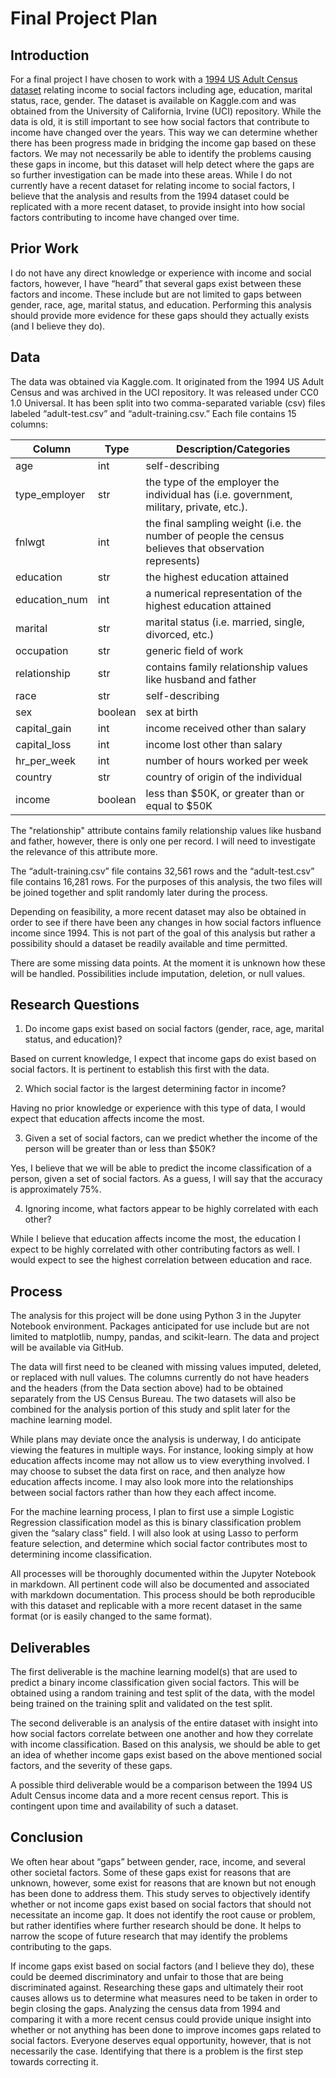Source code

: # Final Project Plan

## Introduction

For a final project I have chosen to work with a [1994 US Adult Census dataset](../data_raw) relating income to social factors including age, education, marital status, race, gender. The dataset is available on Kaggle.com and was obtained from the University of California, Irvine (UCI) repository. While the data is old, it is still important to see how social factors that contribute to income have changed over the years. This way we can determine whether there has been progress made in bridging the income gap based on these factors. We may not necessarily be able to identify the problems causing these gaps in income, but this dataset will help detect where the gaps are so further investigation can be made into these areas. While I do not currently have a recent dataset for relating income to social factors, I believe that the analysis and results from the 1994 dataset could be replicated with a more recent dataset, to provide insight into how social factors contributing to income have changed over time.

## Prior Work

I do not have any direct knowledge or experience with income and social factors, however, I have “heard” that several gaps exist between these factors and income. These include but are not limited to gaps between gender, race, age, marital status, and education. Performing this analysis should provide more evidence for these gaps should they actually exists (and I believe they do).

## Data

The data was obtained via Kaggle.com. It originated from the 1994 US Adult Census and was archived in the UCI repository. It was released under CC0 1.0 Universal. It has been split into two comma-separated variable (csv) files labeled “adult-test.csv” and “adult-training.csv.” Each file contains 15 columns:

Column | Type | Description/Categories
--- | --- | ---
age | int | self-describing
type_employer | str | the type of the employer the individual has (i.e. government, military, private, etc.).
fnlwgt | int | the final sampling weight (i.e. the number of people the census believes that observation represents)
education | str | the highest education attained
education_num | int | a numerical representation of the highest education attained
marital | str | marital status (i.e. married, single, divorced, etc.)
occupation | str | generic field of work
relationship | str | contains family relationship values like husband and father
race | str | self-describing
sex | boolean | sex at birth
capital_gain | int | income received other than salary
capital_loss | int | income lost other than salary
hr_per_week | int | number of hours worked per week
country | str | country of origin of the individual
income | boolean | less than $50K, or greater than or equal to $50K

The "relationship" attribute contains family relationship values like husband and father, however, there is only one per record. I will need to investigate the relevance of this attribute more.

The “adult-training.csv” file contains 32,561 rows and the “adult-test.csv” file contains 16,281 rows. For the purposes of this analysis, the two files will be joined together and split randomly later during the process.

Depending on feasibility, a more recent dataset may also be obtained in order to see if there have been any changes in how social factors influence income since 1994. This is not part of the goal of this analysis but rather a possibility should a dataset be readily available and time permitted.

There are some missing data points. At the moment it is unknown how these will be handled. Possibilities include imputation, deletion, or null values.

## Research Questions

1. Do income gaps exist based on social factors (gender, race, age, marital status, and education)?

Based on current knowledge, I expect that income gaps do exist based on social factors. It is pertinent to establish this first with the data.

2. Which social factor is the largest determining factor in income?

Having no prior knowledge or experience with this type of data, I would expect that education affects income the most.

3. Given a set of social factors, can we predict whether the income of the person will be greater than or less than $50K?

Yes, I believe that we will be able to predict the income classification of a person, given a set of social factors. As a guess, I will say that the accuracy is approximately 75%.

4. Ignoring income, what factors appear to be highly correlated with each other?

While I believe that education affects income the most, the education I expect to be highly correlated with other contributing factors as well. I would expect to see the highest correlation between education and race.

## Process

The analysis for this project will be done using Python 3 in the Jupyter Notebook environment. Packages anticipated for use include but are not limited to matplotlib, numpy, pandas, and scikit-learn. The data and project will be available via GitHub.

The data will first need to be cleaned with missing values imputed, deleted, or replaced with null values. The columns currently do not have headers and the headers (from the Data section above) had to be obtained separately from the US Census Bureau. The two datasets will also be combined for the analysis portion of this study and split later for the machine learning model.

While plans may deviate once the analysis is underway, I do anticipate viewing the features in multiple ways. For instance, looking simply at how education affects income may not allow us to view everything involved. I may choose to subset the data first on race, and then analyze how education affects income. I may also look more into the relationships between social factors rather than how they each affect income.

For the machine learning process, I plan to first use a simple Logistic Regression classification model as this is binary classification problem given the “salary class” field. I will also look at using Lasso to perform feature selection, and determine which social factor contributes most to determining income classification.

All processes will be thoroughly documented within the Jupyter Notebook in markdown. All pertinent code will also be documented and associated with markdown documentation. This process should be both reproducible with this dataset and replicable with a more recent dataset in the same format (or is easily changed to the same format).

## Deliverables

The first deliverable is the machine learning model(s) that are used to predict a binary income classification given social factors. This will be obtained using a random training and test split of the data, with the model being trained on the training split and validated on the test split.

The second deliverable is an analysis of the entire dataset with insight into how social factors correlate between one another and how they correlate with income classification. Based on this analysis, we should be able to get an idea of whether income gaps exist based on the above mentioned social factors, and the severity of these gaps.

A possible third deliverable would be a comparison between the 1994 US Adult Census income data and a more recent census report. This is contingent upon time and availability of such a dataset.

## Conclusion

We often hear about “gaps” between gender, race, income, and several other societal factors. Some of these gaps exist for reasons that are unknown, however, some exist for reasons that are known but not enough has been done to address them. This study serves to objectively identify whether or not income gaps exist based on social factors that should not necessitate an income gap. It does not identify the root cause or problem, but rather identifies where further research should be done. It helps to narrow the scope of future research that may identify the problems contributing to the gaps.

If income gaps exist based on social factors (and I believe they do), these could be deemed discriminatory and unfair to those that are being discriminated against. Researching these gaps and ultimately their root causes allows us to determine what measures need to be taken in order to begin closing the gaps. Analyzing the census data from 1994 and comparing it with a more recent census could provide unique insight into whether or not anything has been done to improve incomes gaps related to social factors. Everyone deserves equal opportunity, however, that is not necessarily the case. Identifying that there is a problem is the first step towards correcting it.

» **WORK INSTRUCTIONS**:
Present each line from the listing that holds the string "self".

» **OUTPUT BELOW**:
age | int | self-describing
race | str | self-describing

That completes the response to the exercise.